Work task:
Of the lines listed below, return exactly those that run from the line containing "1. 開始時刻と繰り返しの間隔を選択します。" through the line containing "ストレージ アカウントに書き込むためのアクセス許可。 このアクセス許可は", both included.
Top of Listed records
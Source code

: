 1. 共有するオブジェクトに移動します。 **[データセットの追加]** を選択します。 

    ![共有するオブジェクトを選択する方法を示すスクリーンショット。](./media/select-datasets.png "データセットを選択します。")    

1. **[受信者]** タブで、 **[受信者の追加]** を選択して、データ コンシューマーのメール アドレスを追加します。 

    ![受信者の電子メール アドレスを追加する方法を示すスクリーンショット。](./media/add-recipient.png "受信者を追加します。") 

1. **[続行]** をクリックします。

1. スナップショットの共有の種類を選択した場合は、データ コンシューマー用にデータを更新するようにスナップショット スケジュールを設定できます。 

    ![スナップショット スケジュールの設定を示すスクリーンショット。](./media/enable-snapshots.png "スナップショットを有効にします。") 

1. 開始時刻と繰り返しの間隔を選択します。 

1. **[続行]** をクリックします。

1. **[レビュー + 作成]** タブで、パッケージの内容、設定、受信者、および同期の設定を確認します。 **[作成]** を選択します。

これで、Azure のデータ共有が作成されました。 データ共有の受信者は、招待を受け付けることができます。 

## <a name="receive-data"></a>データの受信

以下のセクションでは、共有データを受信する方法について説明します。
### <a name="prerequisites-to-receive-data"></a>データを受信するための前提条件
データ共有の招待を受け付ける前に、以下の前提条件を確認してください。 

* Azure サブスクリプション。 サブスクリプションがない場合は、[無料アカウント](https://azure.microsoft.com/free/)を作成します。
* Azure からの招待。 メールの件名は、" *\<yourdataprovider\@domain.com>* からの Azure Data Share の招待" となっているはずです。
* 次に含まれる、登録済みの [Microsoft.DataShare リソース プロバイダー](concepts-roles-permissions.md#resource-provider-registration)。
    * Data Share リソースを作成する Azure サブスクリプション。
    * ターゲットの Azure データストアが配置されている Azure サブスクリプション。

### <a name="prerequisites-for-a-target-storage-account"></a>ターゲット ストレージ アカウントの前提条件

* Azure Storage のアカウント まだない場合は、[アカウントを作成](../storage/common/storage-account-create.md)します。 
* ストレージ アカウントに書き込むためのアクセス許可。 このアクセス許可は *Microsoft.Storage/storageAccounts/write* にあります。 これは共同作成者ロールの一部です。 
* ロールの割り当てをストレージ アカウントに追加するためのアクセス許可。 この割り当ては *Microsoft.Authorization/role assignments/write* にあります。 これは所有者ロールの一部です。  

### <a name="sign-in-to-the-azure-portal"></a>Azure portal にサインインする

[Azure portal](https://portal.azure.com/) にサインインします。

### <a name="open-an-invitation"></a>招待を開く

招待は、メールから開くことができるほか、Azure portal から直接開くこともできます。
Bottom of Listed records
Exercise output:
1. 開始時刻と繰り返しの間隔を選択します。 

1. **[続行]** をクリックします。

1. **[レビュー + 作成]** タブで、パッケージの内容、設定、受信者、および同期の設定を確認します。 **[作成]** を選択します。

これで、Azure のデータ共有が作成されました。 データ共有の受信者は、招待を受け付けることができます。 

## <a name="receive-data"></a>データの受信

以下のセクションでは、共有データを受信する方法について説明します。
### <a name="prerequisites-to-receive-data"></a>データを受信するための前提条件
データ共有の招待を受け付ける前に、以下の前提条件を確認してください。 

* Azure サブスクリプション。 サブスクリプションがない場合は、[無料アカウント](https://azure.microsoft.com/free/)を作成します。
* Azure からの招待。 メールの件名は、" *\<yourdataprovider\@domain.com>* からの Azure Data Share の招待" となっているはずです。
* 次に含まれる、登録済みの [Microsoft.DataShare リソース プロバイダー](concepts-roles-permissions.md#resource-provider-registration)。
    * Data Share リソースを作成する Azure サブスクリプション。
    * ターゲットの Azure データストアが配置されている Azure サブスクリプション。

### <a name="prerequisites-for-a-target-storage-account"></a>ターゲット ストレージ アカウントの前提条件

* Azure Storage のアカウント まだない場合は、[アカウントを作成](../storage/common/storage-account-create.md)します。 
* ストレージ アカウントに書き込むためのアクセス許可。 このアクセス許可は *Microsoft.Storage/storageAccounts/write* にあります。 これは共同作成者ロールの一部です。 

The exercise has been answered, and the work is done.